I only learned about this night at the Commodore after Tortoise's March show got announced. To explore the story, I interviewed Lyons and Gaucher by phone. They discussed the enriching spaces they inhabited back then, including now-defunct ones like the Sugar Refinery and 1067, and the influence of artists like Tortoise on their scene.


Gaucher was a Tortoise fan in the late 90s, in his late teens or early twenties, before he even moved to Vancouver. "I was volunteering at CJSW campus radio in Calgary and got hip to all the Chicago Thrill Jockey kind of stuff from the music director there," he said.

The Chicago-based label Thrill Jockey released all of Tortoise's albums except for their newest one, Touch, which came out on International Anthem. Thrill Jockey is associated with the post-rock genre; International Anthem's roster has many famous names in jazz, from Makaya McCraven to the Tortoise guitarist Jeff Parker.

"When I moved to town to go to Cap," Gaucher said, "it was jazz, jazz, jazz, Monday to Friday. [Then on] Friday night, I'd be like, I’ve got to get out of here, and I'd take the bus straight to the Sugar Refinery. I wouldn't even look to see what was happening."

The Sugar Refinery's address was 1115 Granville Street, next to the associated former space known by the address 1067. This story is not a comprehensive look at its history, but its importance to Gaucher and Lyons was undeniable.

"It was kind of our dilapidated but very characterful clubhouse of weirdos and strange music," Lyons said. "There weren’t too many straight-ahead things that ever found their way through that unmarked alley door. It was pretty much all weird all the time, which was nice." It closed in 2003.

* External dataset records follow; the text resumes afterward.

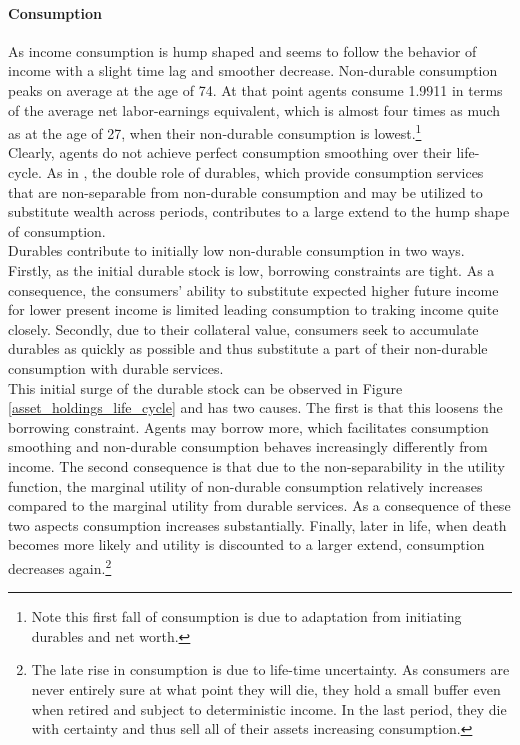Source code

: \documentclass[12pt,a4paper,leqno]{article}
\theoremstyle{definition}
\begin{document}
\paragraph{Consumption} As income consumption is hump shaped and seems to follow the behavior of income with a slight time lag and smoother decrease. Non-durable consumption peaks on average at the age of 74. At that point agents consume 1.9911 in terms of the average net labor-earnings equivalent, which is almost four times as much as at the age of 27, when their non-durable consumption is lowest.\footnote{Note this first fall of consumption is due to adaptation from initiating durables and net worth.} \\
Clearly, agents do not achieve perfect consumption smoothing over their life-cycle. As in \cite{FV&K2011}, the double role of durables, which provide consumption services that are non-separable from non-durable consumption and may be utilized to substitute wealth across periods, contributes to a large extend to the hump shape of consumption.\\
Durables contribute to initially low non-durable consumption in two ways. Firstly, as the initial durable stock is low, borrowing constraints are tight. As a consequence, the consumers' ability to substitute expected higher future income for lower present income is limited leading consumption to traking income quite closely. Secondly, 
due to their collateral value, consumers seek to accumulate durables as quickly as possible and thus substitute a part of their non-durable consumption with durable services. \\
This initial surge of the durable stock can be observed in Figure \ref{asset_holdings_life_cycle} and has two causes. The first is that this loosens the borrowing constraint. Agents may borrow more, which facilitates consumption smoothing and non-durable consumption behaves increasingly differently from income. The second consequence is that due to the non-separability in the utility function, the marginal utility of non-durable consumption relatively increases compared to the marginal utility from durable services. As a consequence of these two aspects consumption increases substantially. 
Finally, later in life, when death becomes more likely and utility is discounted to a larger extend, consumption decreases again.\footnote{The late rise in consumption is due to life-time uncertainty. As consumers are never entirely sure at what point they will die, they hold a small buffer even when retired and subject to deterministic income. In the last period, they die with certainty and thus sell all of their assets increasing consumption.} 
\end{document}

Lyons told me about how his band, Fond of Tigers, got going as a solo project powered by experimentations with the day's technology. He'd manipulate the audio from Walkman portable CD players "by turning things up and down and fast-forwarding and live mixing, and then sometimes playing electric guitar over top of that. I was doing that kind of stuff. Every show was different."

At the Sugar Refinery, Lyons worked the door, hung out, and met several of his bandmates. "Shanto, I didn't know him before that. JP, I met through the Sugar Refinery. And then Dan, yeah, I feel like Dan was doing a DJ set at some point."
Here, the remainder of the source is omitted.